Engineers of Utopia
Knowledge, Labor and Intentional Communities in the Americas of the “Second Slavery”
Intentional communities in the Americas were laboratories of knowledge production. Religious separatists, reform educators and social reformers all established communities in the early 19th century, where they experimented with new forms of working and living. Through these experimental settlements, they wanted to find answers to the big questions of the 19th century – the labor question, the capitalism question, the slavery question, the population question, the women’s question etc. My project for my Habilitationsschrift investigates in a history of knowledge approach intentional communities that adopted the “social system” of British factory owner and reformer Robert Owen – a holistic system to reorganize work relations and living arrangements for workers. In the 1820s Americas, elites, government officials, factory owners, reform educators, plantation owners and abolitionists alike were inspired by Owen’s system to reduce the evils of mechanization such as workers’ poverty, child labor, crime and disease while increasing profits at the same time.
Owen and his followers suggested three fixes to the population problem that they saw as the root cause of poverty: abolishing private property and sharing profits, mechanizing agriculture, and circulating birth control information.

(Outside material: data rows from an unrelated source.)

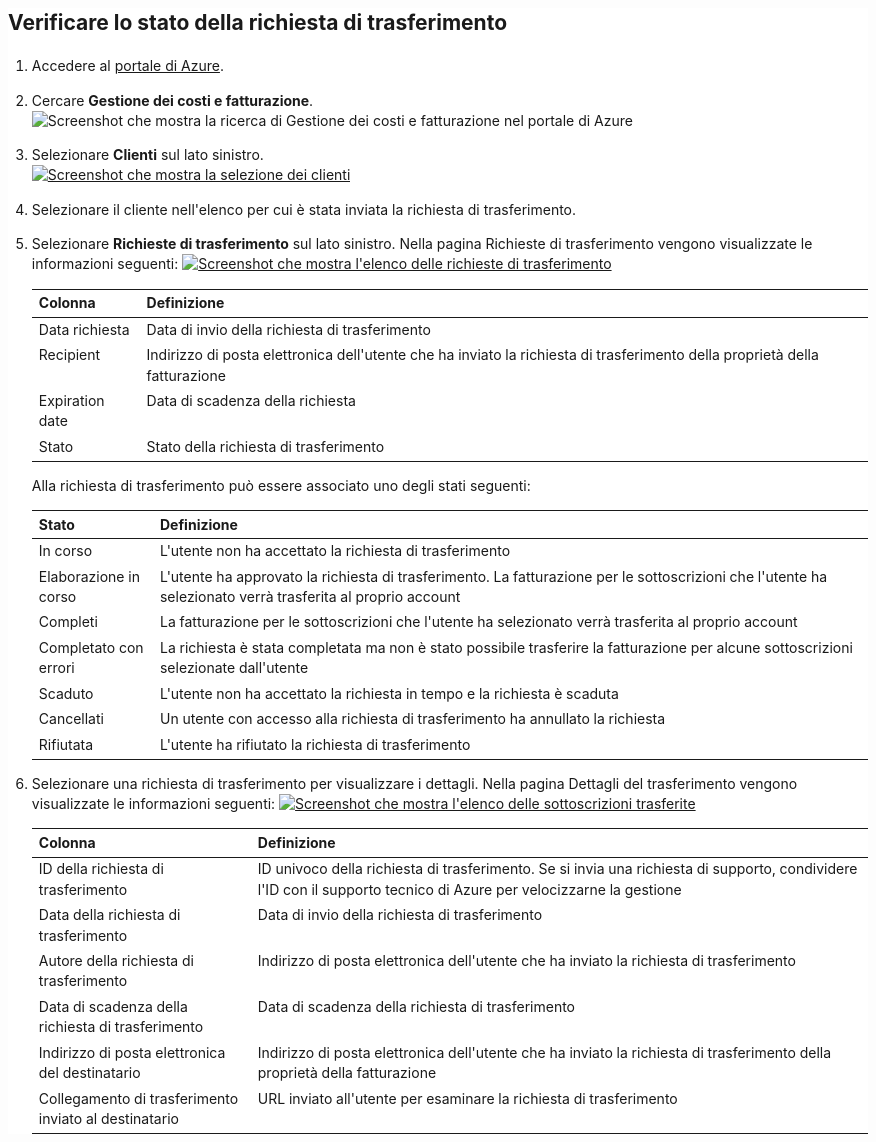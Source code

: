 ## <a name="check-the-transfer-request-status"></a>Verificare lo stato della richiesta di trasferimento

1. Accedere al [portale di Azure](https://portal.azure.com).
1. Cercare **Gestione dei costi e fatturazione**.  
    ![Screenshot che mostra la ricerca di Gestione dei costi e fatturazione nel portale di Azure](./media/mpa-request-ownership/billing-search-cost-management-billing.png)
1. Selezionare **Clienti** sul lato sinistro.  
    [![Screenshot che mostra la selezione dei clienti](./media/mpa-request-ownership/mpa-select-customers.png)](./media/mpa-request-ownership/mpa-select-customers.png#lightbox)
1. Selezionare il cliente nell'elenco per cui è stata inviata la richiesta di trasferimento.
1. Selezionare **Richieste di trasferimento** sul lato sinistro. Nella pagina Richieste di trasferimento vengono visualizzate le informazioni seguenti: [![Screenshot che mostra l'elenco delle richieste di trasferimento](./media/mpa-request-ownership/mpa-select-transfer-requests-for-status.png)](./media/mpa-request-ownership/mpa-select-transfer-requests-for-status.png#lightbox)

   |Colonna|Definizione|
   |---------|---------|
   |Data richiesta|Data di invio della richiesta di trasferimento|
   |Recipient|Indirizzo di posta elettronica dell'utente che ha inviato la richiesta di trasferimento della proprietà della fatturazione|
   |Expiration date|Data di scadenza della richiesta|
   |Stato|Stato della richiesta di trasferimento|

    Alla richiesta di trasferimento può essere associato uno degli stati seguenti:

   |Stato|Definizione|
   |---------|---------|
   |In corso|L'utente non ha accettato la richiesta di trasferimento|
   |Elaborazione in corso|L'utente ha approvato la richiesta di trasferimento. La fatturazione per le sottoscrizioni che l'utente ha selezionato verrà trasferita al proprio account|
   |Completi| La fatturazione per le sottoscrizioni che l'utente ha selezionato verrà trasferita al proprio account|
   |Completato con errori|La richiesta è stata completata ma non è stato possibile trasferire la fatturazione per alcune sottoscrizioni selezionate dall'utente|
   |Scaduto|L'utente non ha accettato la richiesta in tempo e la richiesta è scaduta|
   |Cancellati|Un utente con accesso alla richiesta di trasferimento ha annullato la richiesta|
   |Rifiutata|L'utente ha rifiutato la richiesta di trasferimento|

1. Selezionare una richiesta di trasferimento per visualizzare i dettagli. Nella pagina Dettagli del trasferimento vengono visualizzate le informazioni seguenti: [![Screenshot che mostra l'elenco delle sottoscrizioni trasferite](./media/mpa-request-ownership/mpa-transfer-completed.png)](./media/mpa-request-ownership/mpa-transfer-completed.png#lightbox)

   |Colonna  |Definizione|
   |---------|---------|
   |ID della richiesta di trasferimento|ID univoco della richiesta di trasferimento. Se si invia una richiesta di supporto, condividere l'ID con il supporto tecnico di Azure per velocizzarne la gestione|
   |Data della richiesta di trasferimento|Data di invio della richiesta di trasferimento|
   |Autore della richiesta di trasferimento|Indirizzo di posta elettronica dell'utente che ha inviato la richiesta di trasferimento|
   |Data di scadenza della richiesta di trasferimento| Data di scadenza della richiesta di trasferimento|
   |Indirizzo di posta elettronica del destinatario|Indirizzo di posta elettronica dell'utente che ha inviato la richiesta di trasferimento della proprietà della fatturazione|
   |Collegamento di trasferimento inviato al destinatario|URL inviato all'utente per esaminare la richiesta di trasferimento|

The last two solutions required knowledge in natural sciences and engineering that often did not yet exist. Focusing on the importance of engineering and natural science in Owen’s system to reorganize labor and society, my project. therefore, investigates the instances of natural science knowledge projection in Owenite communities in the Americas in a praxeological approach. It uses case studies from the Southern and Northern United States as well as the Caribbean where reformers tested out Owen’s social system in a slave-based economy and thus connects the Utopian Studies to the concept of the “Second Slavery”. It also asks about the importance of colonialism for settlers as they used networks and infrastructures of empire to travel and circulate their pamphlets. My investigation begins with the establishment of Owen’s social system in the Scottish factory town of New Lanark since 1800 and ends with the sale of the last Owenite settlement Mound Bayou in 1914.